- _Data excerpts_:
-.-.-

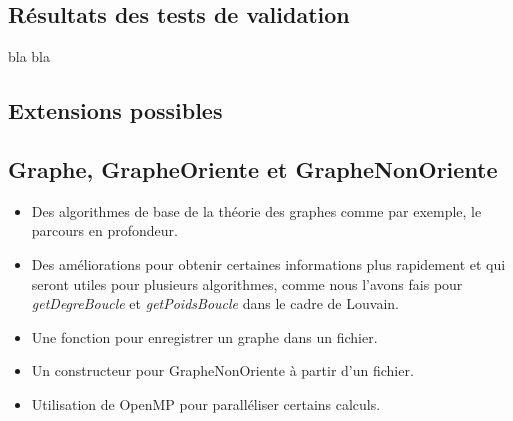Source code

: \begin{titlepage}
{}


\newpage
\begin{center}
\begin{bf}
\section{Résultats des tests de validation}
\end{bf}
\end{center}

\vspace{1cm}
{
bla bla
}


\newpage
\begin{center}
\begin{bf}
\section{Extensions possibles}
\end{bf}
\end{center}

\vspace{1cm}
\subsection{Graphe, GrapheOriente et GrapheNonOriente}
{
\begin{itemize}
    \item Des algorithmes de base de la théorie des graphes comme par exemple, le parcours en profondeur.
    \item Des améliorations pour obtenir certaines informations plus rapidement et qui seront utiles pour plusieurs algorithmes, comme nous l'avons fais pour \textit{getDegreBoucle} et \textit{getPoidsBoucle} dans le cadre de Louvain.
    \item Une fonction pour enregistrer un graphe dans un fichier.
    \item Un constructeur pour GrapheNonOriente à partir d'un fichier.
    \item Utilisation de OpenMP pour paralléliser certains calculs.
\end{itemize}
}


\end{titlepage}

-.-.-

- _Exercise goal_: A verbatim transcription of the listing is expected, with no pictures included.

- _Solved problem_:
Source code

: \begin{titlepage}
{}


\newpage
\begin{center}
\begin{bf}
\section{Résultats des tests de validation}
\end{bf}
\end{center}

\vspace{1cm}
{
bla bla
}


\newpage
\begin{center}
\begin{bf}
\section{Extensions possibles}
\end{bf}
\end{center}

\vspace{1cm}
\subsection{Graphe, GrapheOriente et GrapheNonOriente}
{
\begin{itemize}
    \item Des algorithmes de base de la théorie des graphes comme par exemple, le parcours en profondeur.
    \item Des améliorations pour obtenir certaines informations plus rapidement et qui seront utiles pour plusieurs algorithmes, comme nous l'avons fais pour \textit{getDegreBoucle} et \textit{getPoidsBoucle} dans le cadre de Louvain.
    \item Une fonction pour enregistrer un graphe dans un fichier.
    \item Un constructeur pour GrapheNonOriente à partir d'un fichier.
    \item Utilisation de OpenMP pour paralléliser certains calculs.
\end{itemize}
}


\end{titlepage}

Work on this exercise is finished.